Stored items:
################

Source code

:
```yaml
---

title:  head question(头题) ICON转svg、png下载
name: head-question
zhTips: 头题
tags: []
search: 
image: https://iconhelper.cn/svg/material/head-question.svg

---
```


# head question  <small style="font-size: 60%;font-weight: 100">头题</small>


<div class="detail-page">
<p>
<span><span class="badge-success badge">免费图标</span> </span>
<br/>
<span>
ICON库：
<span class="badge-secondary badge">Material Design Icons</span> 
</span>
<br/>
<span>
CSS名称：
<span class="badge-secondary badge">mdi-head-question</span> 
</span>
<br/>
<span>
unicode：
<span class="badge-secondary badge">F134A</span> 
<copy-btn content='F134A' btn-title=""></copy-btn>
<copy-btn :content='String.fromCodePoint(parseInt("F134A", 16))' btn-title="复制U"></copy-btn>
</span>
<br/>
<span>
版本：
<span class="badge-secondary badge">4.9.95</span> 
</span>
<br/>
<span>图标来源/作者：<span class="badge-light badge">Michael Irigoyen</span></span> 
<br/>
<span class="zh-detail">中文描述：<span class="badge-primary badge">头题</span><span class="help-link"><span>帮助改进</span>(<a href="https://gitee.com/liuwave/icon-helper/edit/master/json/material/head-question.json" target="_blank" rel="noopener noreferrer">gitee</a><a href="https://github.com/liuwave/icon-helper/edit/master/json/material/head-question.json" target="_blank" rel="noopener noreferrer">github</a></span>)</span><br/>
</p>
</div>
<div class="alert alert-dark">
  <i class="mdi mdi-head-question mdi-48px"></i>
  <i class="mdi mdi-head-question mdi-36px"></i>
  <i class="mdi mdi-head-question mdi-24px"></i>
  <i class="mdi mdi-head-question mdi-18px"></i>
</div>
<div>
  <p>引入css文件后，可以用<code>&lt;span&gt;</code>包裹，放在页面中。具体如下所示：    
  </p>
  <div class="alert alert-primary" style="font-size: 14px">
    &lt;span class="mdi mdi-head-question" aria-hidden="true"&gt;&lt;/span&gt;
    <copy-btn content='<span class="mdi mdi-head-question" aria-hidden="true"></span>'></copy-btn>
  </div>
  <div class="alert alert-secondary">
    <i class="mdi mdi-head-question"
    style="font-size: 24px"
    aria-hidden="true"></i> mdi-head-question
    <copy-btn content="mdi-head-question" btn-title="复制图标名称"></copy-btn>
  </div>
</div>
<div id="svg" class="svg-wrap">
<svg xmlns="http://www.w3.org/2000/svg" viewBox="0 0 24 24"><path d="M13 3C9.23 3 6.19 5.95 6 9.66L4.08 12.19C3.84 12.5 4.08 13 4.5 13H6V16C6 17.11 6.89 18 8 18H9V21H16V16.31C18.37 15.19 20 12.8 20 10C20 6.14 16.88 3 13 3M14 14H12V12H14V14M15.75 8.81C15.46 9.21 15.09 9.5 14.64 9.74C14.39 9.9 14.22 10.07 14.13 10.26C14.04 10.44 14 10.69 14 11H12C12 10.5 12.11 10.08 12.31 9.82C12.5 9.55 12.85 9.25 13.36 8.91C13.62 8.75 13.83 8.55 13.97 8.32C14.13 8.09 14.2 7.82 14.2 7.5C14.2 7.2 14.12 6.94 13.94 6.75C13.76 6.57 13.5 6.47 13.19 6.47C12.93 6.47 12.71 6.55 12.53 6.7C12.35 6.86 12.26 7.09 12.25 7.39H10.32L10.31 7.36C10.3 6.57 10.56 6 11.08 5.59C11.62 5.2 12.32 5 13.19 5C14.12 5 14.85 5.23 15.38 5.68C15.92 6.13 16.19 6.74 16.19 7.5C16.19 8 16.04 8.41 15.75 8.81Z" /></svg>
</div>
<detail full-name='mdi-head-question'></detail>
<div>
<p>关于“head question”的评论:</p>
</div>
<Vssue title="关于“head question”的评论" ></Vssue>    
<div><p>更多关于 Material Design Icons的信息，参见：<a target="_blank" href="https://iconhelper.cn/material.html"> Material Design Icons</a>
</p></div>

################

## [Required work]
Check each line above for the word "primary" and copy every line that has it.

## [Your solution]
<span class="zh-detail">中文描述：<span class="badge-primary badge">头题</span><span class="help-link"><span>帮助改进</span>(<a href="https://gitee.com/liuwave/icon-helper/edit/master/json/material/head-question.json" target="_blank" rel="noopener noreferrer">gitee</a><a href="https://github.com/liuwave/icon-helper/edit/master/json/material/head-question.json" target="_blank" rel="noopener noreferrer">github</a></span>)</span><br/>
  <div class="alert alert-primary" style="font-size: 14px">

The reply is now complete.